To leave the realm of politics and enter the realm of international law, any unilateral interpretative declaration must be sent to the depositary of the treaty. I proposed in an amendment in Committee that the Government should use this declaration to assert their position if the EU were to fail to implement aspects of the protocol. My new clause 8 now spells out in some detail how the declaration could be used. Subsection (1) specifies that the Government should invoke this procedure if the EU fails to carry out the requirements of the protocol. Subsection (2) specifies that the Government should ensure that their interpretation of the protocol is justified by, and in accord with, the provisions of the Vienna convention.

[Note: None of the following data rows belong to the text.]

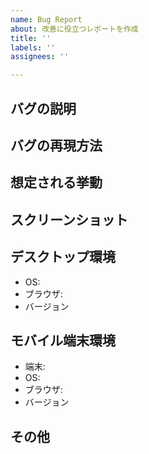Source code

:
 ```yaml
---
name: Bug Report
about: 改善に役立つレポートを作成
title: ''
labels: ''
assignees: ''

---
```


## バグの説明

<!-- 簡潔な説明 -->

## バグの再現方法

<!--
【例】
1. '...' へ行く。
2. '...' をクリックする。
3. '...' へスクロールする。
4. エラーが発現する。
-->

## 想定される挙動

<!-- 正常な挙動 -->

## スクリーンショット

<!-- バグが発現した際のスクリーンショット -->

## デスクトップ環境

- OS: <!-- 【例】iOS -->
- ブラウザ: <!-- 【例】Chrome, Safari -->
- バージョン <!-- 【例】22 -->

## モバイル端末環境

- 端末: <!-- 【例】iPhone6 -->
- OS: <!-- 【例】iOS -->
- ブラウザ: <!-- 【例】Chrome, Safari -->
- バージョン <!-- 【例】22 -->

## その他

<!-- その他 -->
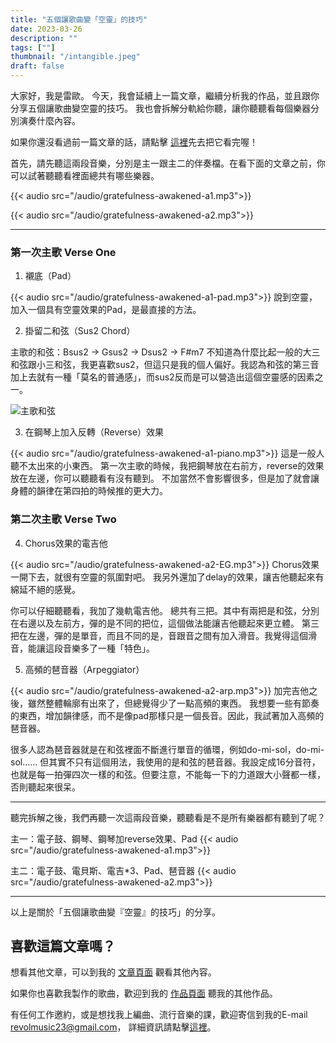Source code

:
 ```yaml
---
title: "五個讓歌曲變「空靈」的技巧"
date: 2023-03-26
description: "" 
tags: [""]
thumbnail: "/intangible.jpeg"
draft: false
---
```


大家好，我是雷歐。
今天，我會延續上一篇文章，繼續分析我的作品，並且跟你分享五個讓歌曲變空靈的技巧。
我也會拆解分軌給你聽，讓你聽聽看每個樂器分別演奏什麼內容。

如果你還沒看過前一篇文章的話，請點擊 [這裡](/articles/electro-pop-song-analysis)先去把它看完喔！

首先，請先聽這兩段音樂，分別是主一跟主二的伴奏檔。在看下面的文章之前，你可以試著聽聽看裡面總共有哪些樂器。

{{< audio src="/audio/gratefulness-awakened-a1.mp3">}}

{{< audio src="/audio/gratefulness-awakened-a2.mp3">}}

---

### 第一次主歌 Verse One

1. 襯底（Pad）

{{< audio src="/audio/gratefulness-awakened-a1-pad.mp3">}}
說到空靈，加入一個具有空靈效果的Pad，是最直接的方法。

2. 掛留二和弦（Sus2 Chord）

主歌的和弦：Bsus2 → Gsus2 → Dsus2 → F#m7
不知道為什麼比起一般的大三和弦跟小三和弦，我更喜歡sus2，但這只是我的個人偏好。我認為和弦的第三音加上去就有一種「莫名的普通感」，而sus2反而是可以營造出這個空靈感的因素之一。

![主歌和弦](/gratefulness-awakened-a1.png)

3. 在鋼琴上加入反轉（Reverse）效果

{{< audio src="/audio/gratefulness-awakened-a1-piano.mp3">}}
這是一般人聽不太出來的小東西。
第一次主歌的時候，我把鋼琴放在右前方，reverse的效果放在左邊，你可以聽聽看有沒有聽到。
不加當然不會影響很多，但是加了就會讓身體的韻律在第四拍的時候推的更大力。


### 第二次主歌 Verse Two

4. Chorus效果的電吉他

{{< audio src="/audio/gratefulness-awakened-a2-EG.mp3">}}
Chorus效果一開下去，就很有空靈的氛圍對吧。
我另外還加了delay的效果，讓吉他聽起來有綿延不絕的感覺。

你可以仔細聽聽看，我加了幾軌電吉他。
總共有三把。其中有兩把是和弦，分別在右邊以及左前方，彈的是不同的把位，這個做法能讓吉他聽起來更立體。
第三把在左邊，彈的是單音，而且不同的是，音跟音之間有加入滑音。我覺得這個滑音，能讓這段音樂多了一種「特色」。


5. 高頻的琶音器（Arpeggiator）

{{< audio src="/audio/gratefulness-awakened-a2-arp.mp3">}}
加完吉他之後，雖然整體輪廓有出來了，但總覺得少了一點高頻的東西。
我想要一些有節奏的東西，增加韻律感，而不是像pad那樣只是一個長音。因此，我試著加入高頻的琶音器。

很多人認為琶音器就是在和弦裡面不斷進行單音的循環，例如do-mi-sol，do-mi-sol......
但其實不只有這個用法，我使用的是和弦的琶音器。我設定成16分音符，也就是每一拍彈四次一樣的和弦。但要注意，不能每一下的力道跟大小聲都一樣，否則聽起來很呆。

---


聽完拆解之後，我們再聽一次這兩段音樂，聽聽看是不是所有樂器都有聽到了呢？

主一：電子鼓、鋼琴、鋼琴加reverse效果、Pad
{{< audio src="/audio/gratefulness-awakened-a1.mp3">}}

主二：電子鼓、電貝斯、電吉*3、Pad、琶音器
{{< audio src="/audio/gratefulness-awakened-a2.mp3">}}

---

以上是關於「五個讓歌曲變『空靈』的技巧」的分享。

## 喜歡這篇文章嗎？

想看其他文章，可以到我的 [文章頁面](/articles) 觀看其他內容。

如果你也喜歡我製作的歌曲，歡迎到我的 [作品頁面](/portfolio/arrangement/all) 聽我的其他作品。

有任何工作邀約，或是想找我上編曲、流行音樂的課，歡迎寄信到我的E-mail <revolmusic23@gmail.com>，
詳細資訊請點擊[這裡](/about)。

It is important to note that the Vienna convention covers the need to act in “good faith” and the need to avoid results that are “manifestly absurd or unreasonable”. Subsection (3) therefore requires the Government to obtain parliamentary approval before they make a legal challenge, and subsection (4) requires the Government to report back to Parliament on whether the EU has approved the interpretation. If the dispute were to continue, there would be a choice: we could seek negotiations to achieve a compromise in the Joint Committee, or we could invoke the withdrawal agreement’s arbitration procedures. If the dispute could not be resolved and arbitration were required, we would have acted in good faith—that is the point—in international law. We would have established our case and started arbitration on our own terms.
The Government are right to challenge the EU. We can uphold international law. We can challenge the EU with proper legal methods. We do not need to accept its interpretation of the protocol. When we face unreasonable demands, we have a chance to state our interpretation of what we agreed when we signed the protocol. We can challenge the EU with a unilateral interpretative declaration and, hence, defend our position in full accord with international law. I ask the Government to consider positively this compromise, on which we can all agree and which is offered to the Government in good faith.
I rise to speak to new clause 6, which is in my name. Its intention is to ensure that those seeking public money for economic development under this legislation are obliged to undertake a climate and nature emergency impact assessment.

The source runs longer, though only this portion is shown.